Chapter Eighteen - Caged

(Part I)

Thump.

Cal woke gasping. The world rolled.

Tumbled. Spun.

His mouth was sour. Full of spit. He tried to open his eyes, but there was nothing but dark. Strong hands bore him up, and hard knuckles dug into his ribs.

‘This one’s awake.’ a voice said.

Boots tramped against the earth beneath him, and wind touched his face with icy fingers.

‘Keep him quiet!’ another voice replied.

A knuckle dug into his back between his shoulder blades, and Cal groaned. He was gagged, and coarse cloth cut at the edge of his mouth.

‘Hear that, boy?’ the first voice said, almost growling. ‘Not a sound. Or I’ll cut your throat and leave you for the wolves.’

Cal clamped his mouth shut. His heart pounded in his chest, and his head felt thick and woollen, like wading through deep water. Something wet was pressing against the back of his skull, throbbing like old joints. He tried to raise a hand to it, but rough rope bit at his wrists, pinning them to his gut. He pulled at it, shoulders straining.

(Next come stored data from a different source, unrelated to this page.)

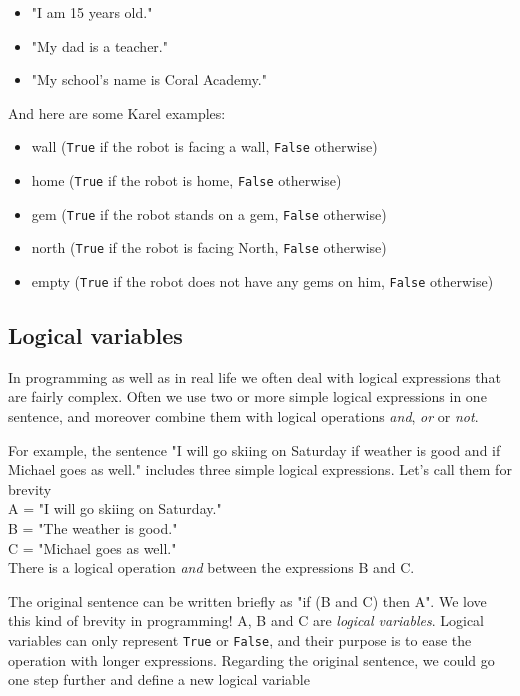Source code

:\begin{itemize}
\item "I am 15 years old."
\item "My dad is a teacher."
\item "My school's name is Coral Academy."
\end{itemize}
And here are some Karel examples:
\begin{itemize}
\item wall ({\tt True} if the robot is facing a wall, {\tt False} otherwise)
\item home ({\tt True} if the robot is home, {\tt False} otherwise)
\item gem ({\tt True} if the robot stands on a gem, {\tt False} otherwise)
\item north ({\tt True} if the robot is facing North, {\tt False} otherwise)
\item empty ({\tt True} if the robot does not have any gems on him, {\tt False} otherwise)
\end{itemize}

\subsection{Logical variables}

In programming as well as in real life we often deal with logical expressions that are 
fairly complex. Often we use two or more simple logical expressions in one sentence, 
and moreover combine them with logical operations {\em and}, {\em or} or {\em not}.

For example, the sentence "I will go skiing on Saturday if weather is good and if 
Michael goes as well." includes three simple logical expressions. Let's call 
them for brevity\\

\noindent
A = "I will go skiing on Saturday."\\
B = "The weather is good."\\
C = "Michael goes as well."\\

\noindent
There is a logical operation {\em and} between the expressions B and C.

The original sentence can be written briefly as "if (B and C) then A". We love this kind of 
brevity in programming! A, B and C are {\em logical variables}. Logical variables 
can only represent {\tt True} or {\tt False}, and their purpose is to ease the operation with 
longer expressions.
Regarding the original sentence, we could go one step further and define a new logical variable\\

This time it was something harder than a knuckle. Pain shot up his spine, and he flinched, gasping.

‘Stop wriggling!’

He gritted his teeth, eyes blurring black. His mind raced. Was he dreaming? His head felt like it had been stuffed with wax, and in the dark, moonless night he was disoriented and helpless, even without his other injuries. He had to do something. The booted feet beneath him had not slowed. He strained his ears. Panting, grunting. Leather creaking. A half-dozen, maybe. Stones underfoot, crunching softly. The foothills. He sniffed at the frigid air, keeping as still as he could manage. Pine. Not so far from Rindon yet, then. He tried to remember. The cave. Black shapes in the trees. But his mind was full of fog, and his thoughts raced away from him like shadows in the mist. Never mind what he remembered. He knew these woods. He could feel the angle of the boot steps beneath him. Heading north, across the slope, wind on their right side. No one knew these hills like he did.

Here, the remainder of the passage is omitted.